Defendant appealed the denial of his motion for post-conviction relief. Defendant pled guilty to DUI offenses in separate counties. One county sentenced him to a prison term suspended in favor of probation pending completion of a “shock treatment” program; the second county also sentenced defendant to a consecutive prison term suspended for probation pending completion of a concurrent 60-day shock treatment program. Defendant was immediately delivered to begin serving his shock treatment on his first sentence. However, no written judgment in the second case was entered for two years, when defendant’s probation was revoked and he was delivered to begin serving his prison sentence. Defendant filed a PCR motion relating to his second conviction, which was rejected. For the first time on appeal, the state argued that defendant’s motion was untimely because he had been delivered to the department for purposes of the second case when he began shock treatment in the first case.

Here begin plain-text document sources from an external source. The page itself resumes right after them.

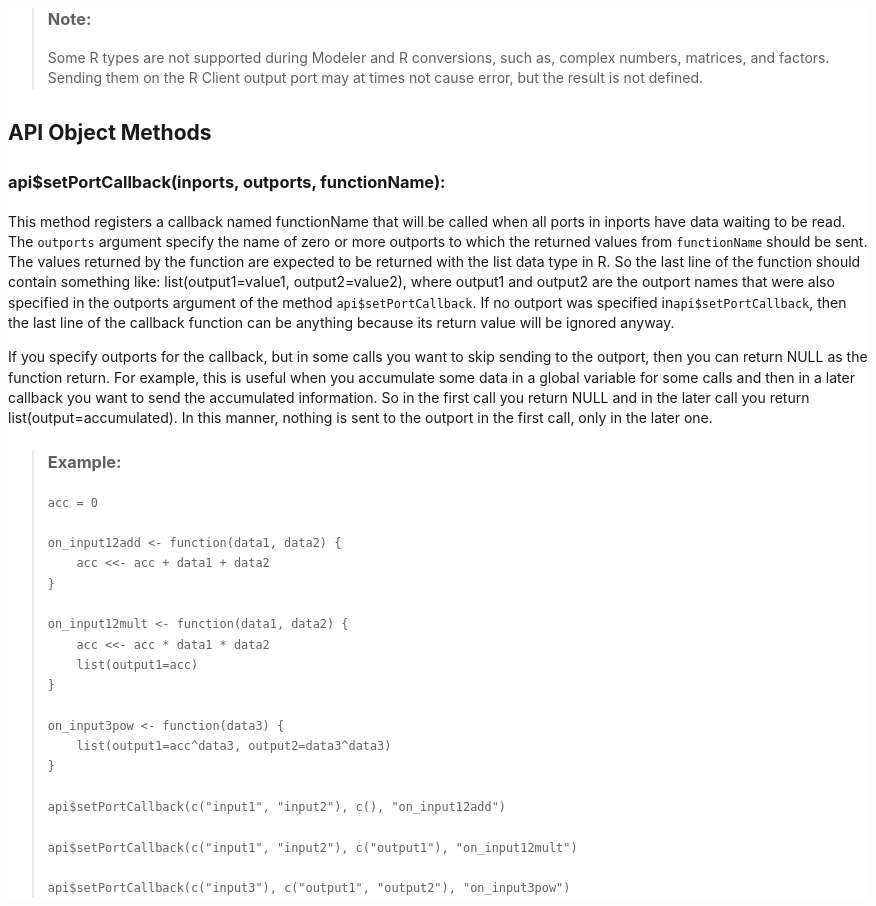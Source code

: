 > ### Note:  
> Some R types are not supported during Modeler and R conversions, such as, complex numbers, matrices, and factors. Sending them on the R Client output port may at times not cause error, but the result is not defined.



<a name="loio30423dccf00a484f92fe1ca3a12f2c83__section_nv2_v2n_zdb"/>

## API Object Methods



### api$setPortCallback\(inports, outports, functionName\):

This method registers a callback named functionName that will be called when all ports in inports have data waiting to be read. The `outports` argument specify the name of zero or more outports to which the returned values from `functionName` should be sent. The values returned by the function are expected to be returned with the list data type in R. So the last line of the function should contain something like: list\(output1=value1, output2=value2\), where output1 and output2 are the outport names that were also specified in the outports argument of the method `api$setPortCallback`. If no outport was specified in`api$setPortCallback`, then the last line of the callback function can be anything because its return value will be ignored anyway.

If you specify outports for the callback, but in some calls you want to skip sending to the outport, then you can return NULL as the function return. For example, this is useful when you accumulate some data in a global variable for some calls and then in a later callback you want to send the accumulated information. So in the first call you return NULL and in the later call you return list\(output=accumulated\). In this manner, nothing is sent to the outport in the first call, only in the later one.

> ### Example:  
> ```
> acc = 0
> 
> on_input12add <- function(data1, data2) {
>     acc <<- acc + data1 + data2
> }
> 
> on_input12mult <- function(data1, data2) {
>     acc <<- acc * data1 * data2
>     list(output1=acc)
> }
> 
> on_input3pow <- function(data3) {
>     list(output1=acc^data3, output2=data3^data3)
> }
> 
> api$setPortCallback(c("input1", "input2"), c(), "on_input12add")
> 
> api$setPortCallback(c("input1", "input2"), c("output1"), "on_input12mult")
> 
> api$setPortCallback(c("input3"), c("output1", "output2"), "on_input3pow")
> ```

Where the trial court had found defendant’s motion timely without hearing argument, the court vacated and remanded for the trial court to consider whether defendant had been delivered to the department of corrections for
the second conviction when he began his shock treatment for his first conviction or when he was delivered to begin serving a prison sentence following the revocation of probation in the second conviction.
Judgment is vacated and remanded.
Hatmon v. State (MLW No. 79623/Case No. SC99591 – 10 pages) (Supreme Court of Missouri, Wilson, J.) Appealed from circuit court, Dallas County, Henderson, J. (Rosemary E. Percival, Kansas City, for petitioner) (Evan J. Buchheim, Jefferson City, for respondent)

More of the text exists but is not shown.